Tuesday, September 21, 2010

Baking with Yeast

Since I posted two recipes recently using active dry yeast I thought it would be helpful to talk about yeast and yeast breads. I have always loved bread and enjoyed making it. It actually doesn't require a lot of active time. Once the dough is made, you need a few minutes to shape it. After it rises a second time, it's time to bake.

Using my Kitchen Aid mixer to knead the dough makes the whole process even easier. After making the dough I switch to the dough hook and "knead" the dough about 3 minutes. After this, I place the dough on a lightly floured counter and knead it a minute or two. When it is smooth and elastic it's ready for rising.

Here's some info on yeast!

The most important step in baking yeast breads is using the proper temperature of water to activate the yeast. Because yeast is a living organism, it is easily killed by excess heat. When adding yeast directly to warm water, the water temperature should be between 105 and 115 degrees F. Use a thermometer to measure the water temperature to insure that the yeast is not killed.

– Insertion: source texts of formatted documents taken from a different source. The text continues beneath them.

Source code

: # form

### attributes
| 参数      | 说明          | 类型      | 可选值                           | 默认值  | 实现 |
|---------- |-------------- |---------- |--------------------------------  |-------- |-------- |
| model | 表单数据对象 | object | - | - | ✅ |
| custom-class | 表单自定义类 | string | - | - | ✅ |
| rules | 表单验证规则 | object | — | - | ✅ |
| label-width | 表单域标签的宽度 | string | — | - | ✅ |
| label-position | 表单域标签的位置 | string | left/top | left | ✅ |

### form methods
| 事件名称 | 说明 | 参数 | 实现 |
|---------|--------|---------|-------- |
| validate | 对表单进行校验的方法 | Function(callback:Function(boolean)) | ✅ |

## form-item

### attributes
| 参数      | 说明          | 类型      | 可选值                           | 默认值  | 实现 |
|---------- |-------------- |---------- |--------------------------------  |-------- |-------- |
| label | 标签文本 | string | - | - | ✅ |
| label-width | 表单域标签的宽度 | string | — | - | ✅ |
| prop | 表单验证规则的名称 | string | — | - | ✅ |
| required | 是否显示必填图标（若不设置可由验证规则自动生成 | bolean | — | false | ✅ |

Test warm tap water by sprinkling a few drops on the inside of your wrist. If it feels warm to you it is a perfect temperature for yeast. Adding warm water to yeast is called proofing because the yeast will begin to grow and produce gas “proving” that the yeast is alive. After opening yeast, store any remaining in the refrigerator and use by the date indicated on the package. Yeast past its expiration date won’t produce gas to leaven the dough.